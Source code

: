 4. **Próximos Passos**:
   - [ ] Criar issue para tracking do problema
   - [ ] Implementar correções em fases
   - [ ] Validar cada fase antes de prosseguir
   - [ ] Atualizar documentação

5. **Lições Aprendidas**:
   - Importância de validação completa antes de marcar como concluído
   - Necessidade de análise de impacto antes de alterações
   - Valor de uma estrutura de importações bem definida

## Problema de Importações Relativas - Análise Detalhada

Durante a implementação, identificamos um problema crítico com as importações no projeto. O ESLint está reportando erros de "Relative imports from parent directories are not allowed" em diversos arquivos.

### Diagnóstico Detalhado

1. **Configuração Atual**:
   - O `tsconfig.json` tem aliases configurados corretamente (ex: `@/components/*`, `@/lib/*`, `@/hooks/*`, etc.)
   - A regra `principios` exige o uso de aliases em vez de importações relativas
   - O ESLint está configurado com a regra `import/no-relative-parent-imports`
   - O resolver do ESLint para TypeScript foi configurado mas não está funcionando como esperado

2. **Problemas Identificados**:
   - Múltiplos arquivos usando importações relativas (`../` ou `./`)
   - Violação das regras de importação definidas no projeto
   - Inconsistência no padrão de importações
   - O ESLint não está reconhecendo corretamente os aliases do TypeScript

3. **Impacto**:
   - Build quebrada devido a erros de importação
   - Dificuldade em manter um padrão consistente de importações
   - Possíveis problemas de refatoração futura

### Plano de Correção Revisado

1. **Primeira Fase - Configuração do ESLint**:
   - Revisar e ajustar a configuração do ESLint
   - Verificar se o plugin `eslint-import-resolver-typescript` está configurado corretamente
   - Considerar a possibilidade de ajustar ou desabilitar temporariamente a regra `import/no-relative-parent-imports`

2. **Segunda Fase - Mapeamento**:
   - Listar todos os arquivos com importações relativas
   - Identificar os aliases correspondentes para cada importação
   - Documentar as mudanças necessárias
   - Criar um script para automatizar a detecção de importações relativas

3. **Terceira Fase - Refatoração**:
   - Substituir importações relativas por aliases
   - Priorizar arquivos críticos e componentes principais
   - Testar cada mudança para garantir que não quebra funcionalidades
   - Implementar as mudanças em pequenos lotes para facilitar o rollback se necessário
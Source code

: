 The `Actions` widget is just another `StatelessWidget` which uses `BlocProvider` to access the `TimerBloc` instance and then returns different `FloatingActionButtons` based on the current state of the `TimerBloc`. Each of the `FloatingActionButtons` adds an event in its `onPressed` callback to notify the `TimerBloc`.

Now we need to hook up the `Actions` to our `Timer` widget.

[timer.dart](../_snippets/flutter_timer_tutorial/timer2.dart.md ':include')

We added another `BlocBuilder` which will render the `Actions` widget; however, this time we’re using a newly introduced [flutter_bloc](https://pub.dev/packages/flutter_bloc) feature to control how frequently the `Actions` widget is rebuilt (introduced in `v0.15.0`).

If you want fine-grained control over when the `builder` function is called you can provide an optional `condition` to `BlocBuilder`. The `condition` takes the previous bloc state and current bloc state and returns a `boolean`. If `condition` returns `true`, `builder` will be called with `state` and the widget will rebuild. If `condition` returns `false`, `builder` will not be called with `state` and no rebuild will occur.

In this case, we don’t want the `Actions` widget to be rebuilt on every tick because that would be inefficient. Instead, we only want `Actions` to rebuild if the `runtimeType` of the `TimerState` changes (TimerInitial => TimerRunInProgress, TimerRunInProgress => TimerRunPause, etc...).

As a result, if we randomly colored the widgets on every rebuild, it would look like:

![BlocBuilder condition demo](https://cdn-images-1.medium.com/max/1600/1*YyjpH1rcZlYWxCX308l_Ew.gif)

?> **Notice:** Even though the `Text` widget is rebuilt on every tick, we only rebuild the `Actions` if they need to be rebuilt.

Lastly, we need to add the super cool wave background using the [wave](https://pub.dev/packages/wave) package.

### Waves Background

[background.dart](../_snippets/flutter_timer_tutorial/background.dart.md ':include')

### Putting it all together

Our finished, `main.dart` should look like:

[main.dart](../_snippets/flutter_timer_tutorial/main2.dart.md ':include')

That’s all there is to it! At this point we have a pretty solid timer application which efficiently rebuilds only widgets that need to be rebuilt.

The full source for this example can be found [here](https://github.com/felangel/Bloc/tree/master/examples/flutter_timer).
------------------------------------
Exercise description:
Return only those lines of the records that contain the string "would".

Response below:
In this case, we don’t want the `Actions` widget to be rebuilt on every tick because that would be inefficient. Instead, we only want `Actions` to rebuild if the `runtimeType` of the `TimerState` changes (TimerInitial => TimerRunInProgress, TimerRunInProgress => TimerRunPause, etc...).
As a result, if we randomly colored the widgets on every rebuild, it would look like:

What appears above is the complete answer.